Please copy, exactly as written, the span from the first line below to the line that contains "punteros y arreglos.[\Assessment]", including both, and skip the pictures.

====================

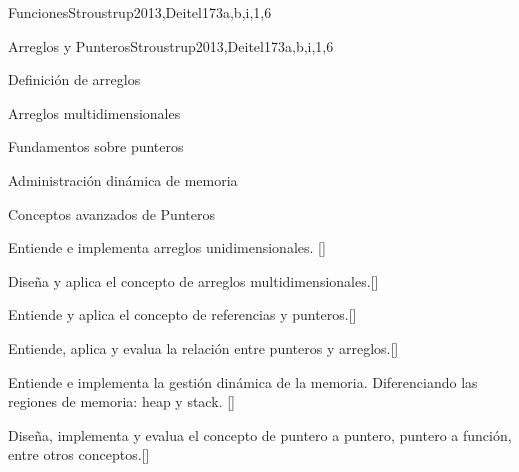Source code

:\begin{syllabus}
\begin{unit}{Funciones}{}{Stroustrup2013,Deitel17}{3}{a,b,i,1,6}
\begin{learningoutcomes}
    \end{learningoutcomes}
\end{unit}

\begin{unit}{Arreglos y Punteros}{}{Stroustrup2013,Deitel17}{3}{a,b,i,1,6}
    \begin{topics}
       \item Definición de arreglos
        \item Arreglos multidimensionales
        \item Fundamentos sobre punteros
        \item Administración dinámica de memoria 
        \item Conceptos avanzados de Punteros 
    \end{topics}
    \begin{learningoutcomes}
       \item  Entiende e implementa arreglos unidimensionales. [\Familiarity]
        \item  Diseña y aplica el concepto de arreglos multidimensionales.[\Usage]
        \item  Entiende y aplica el concepto de referencias y punteros.[\Familiarity]
        \item  Entiende, aplica y evalua la relación entre punteros y arreglos.[\Assessment]
        \item  Entiende e implementa la gestión dinámica de la memoria. Diferenciando las regiones de memoria: heap y stack. [\Assessment]
        \item  Diseña, implementa y evalua el concepto de puntero a puntero, puntero a función, entre otros conceptos.[\Assessment]
    \end{learningoutcomes}
\end{unit}


\end{syllabus}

====================

* [Output for this task]
Source code

:\begin{syllabus}
\begin{unit}{Funciones}{}{Stroustrup2013,Deitel17}{3}{a,b,i,1,6}
\begin{learningoutcomes}
    \end{learningoutcomes}
\end{unit}

\begin{unit}{Arreglos y Punteros}{}{Stroustrup2013,Deitel17}{3}{a,b,i,1,6}
    \begin{topics}
       \item Definición de arreglos
        \item Arreglos multidimensionales
        \item Fundamentos sobre punteros
        \item Administración dinámica de memoria 
        \item Conceptos avanzados de Punteros 
    \end{topics}
    \begin{learningoutcomes}
       \item  Entiende e implementa arreglos unidimensionales. [\Familiarity]
        \item  Diseña y aplica el concepto de arreglos multidimensionales.[\Usage]
        \item  Entiende y aplica el concepto de referencias y punteros.[\Familiarity]
        \item  Entiende, aplica y evalua la relación entre punteros y arreglos.[\Assessment]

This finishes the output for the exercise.